What you need to produce from the material below is an exact transcription of the lines from the one with "the DAM division?" through the one with "Lesson: Getting ready", both included, and no other line.
Top of PROVIDED DATA
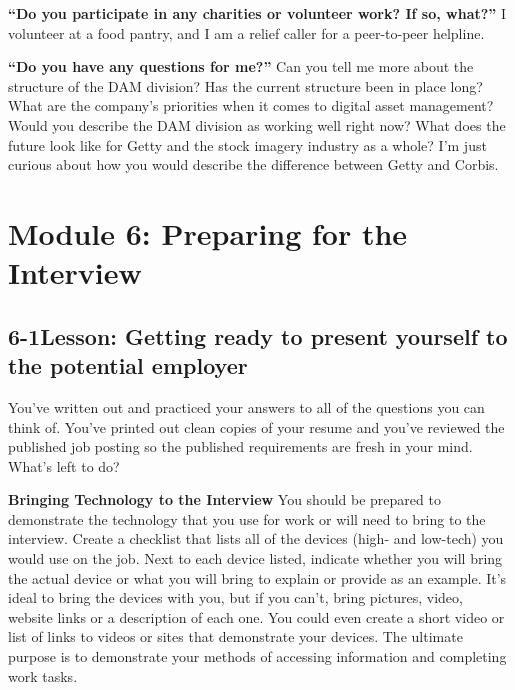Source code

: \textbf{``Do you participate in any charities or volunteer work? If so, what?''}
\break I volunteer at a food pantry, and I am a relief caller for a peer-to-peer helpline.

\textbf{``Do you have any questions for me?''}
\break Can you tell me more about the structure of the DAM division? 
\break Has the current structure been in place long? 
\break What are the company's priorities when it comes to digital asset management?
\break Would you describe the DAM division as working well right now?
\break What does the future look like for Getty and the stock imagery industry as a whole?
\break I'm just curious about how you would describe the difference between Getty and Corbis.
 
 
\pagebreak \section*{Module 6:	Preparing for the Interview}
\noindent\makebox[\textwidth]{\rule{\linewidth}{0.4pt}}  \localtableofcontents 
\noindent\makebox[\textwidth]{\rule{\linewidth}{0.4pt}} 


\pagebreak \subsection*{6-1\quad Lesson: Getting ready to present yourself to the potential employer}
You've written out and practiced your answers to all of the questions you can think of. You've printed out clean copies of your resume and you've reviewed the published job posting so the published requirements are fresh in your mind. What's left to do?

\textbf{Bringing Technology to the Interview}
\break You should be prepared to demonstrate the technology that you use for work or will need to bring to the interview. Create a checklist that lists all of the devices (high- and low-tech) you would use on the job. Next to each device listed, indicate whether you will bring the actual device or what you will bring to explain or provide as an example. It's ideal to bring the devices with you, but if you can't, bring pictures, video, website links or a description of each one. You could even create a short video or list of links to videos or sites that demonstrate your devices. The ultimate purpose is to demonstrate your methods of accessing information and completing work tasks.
Bottom of PROVIDED DATA
Top of PROVIDED DATA
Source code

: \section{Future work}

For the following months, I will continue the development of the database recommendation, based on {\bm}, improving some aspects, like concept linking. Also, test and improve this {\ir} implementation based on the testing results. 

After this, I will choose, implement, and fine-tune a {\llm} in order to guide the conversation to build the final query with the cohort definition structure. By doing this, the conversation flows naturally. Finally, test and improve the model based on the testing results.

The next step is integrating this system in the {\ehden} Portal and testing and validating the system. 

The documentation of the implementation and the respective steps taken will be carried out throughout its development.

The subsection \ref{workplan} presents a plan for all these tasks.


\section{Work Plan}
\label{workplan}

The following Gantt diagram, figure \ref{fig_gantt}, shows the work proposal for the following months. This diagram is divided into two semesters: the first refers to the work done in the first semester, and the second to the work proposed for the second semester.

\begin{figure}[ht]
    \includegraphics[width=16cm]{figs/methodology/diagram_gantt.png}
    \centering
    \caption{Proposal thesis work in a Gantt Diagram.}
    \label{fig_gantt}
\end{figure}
Bottom of PROVIDED DATA
▶ [ANSWER]
\break Can you tell me more about the structure of the DAM division? 
\break Has the current structure been in place long? 
\break What are the company's priorities when it comes to digital asset management?
\break Would you describe the DAM division as working well right now?
\break What does the future look like for Getty and the stock imagery industry as a whole?
\break I'm just curious about how you would describe the difference between Getty and Corbis.
 
 
\pagebreak \section*{Module 6:	Preparing for the Interview}
\noindent\makebox[\textwidth]{\rule{\linewidth}{0.4pt}}  \localtableofcontents 
\noindent\makebox[\textwidth]{\rule{\linewidth}{0.4pt}} 


\pagebreak \subsection*{6-1\quad Lesson: Getting ready to present yourself to the potential employer}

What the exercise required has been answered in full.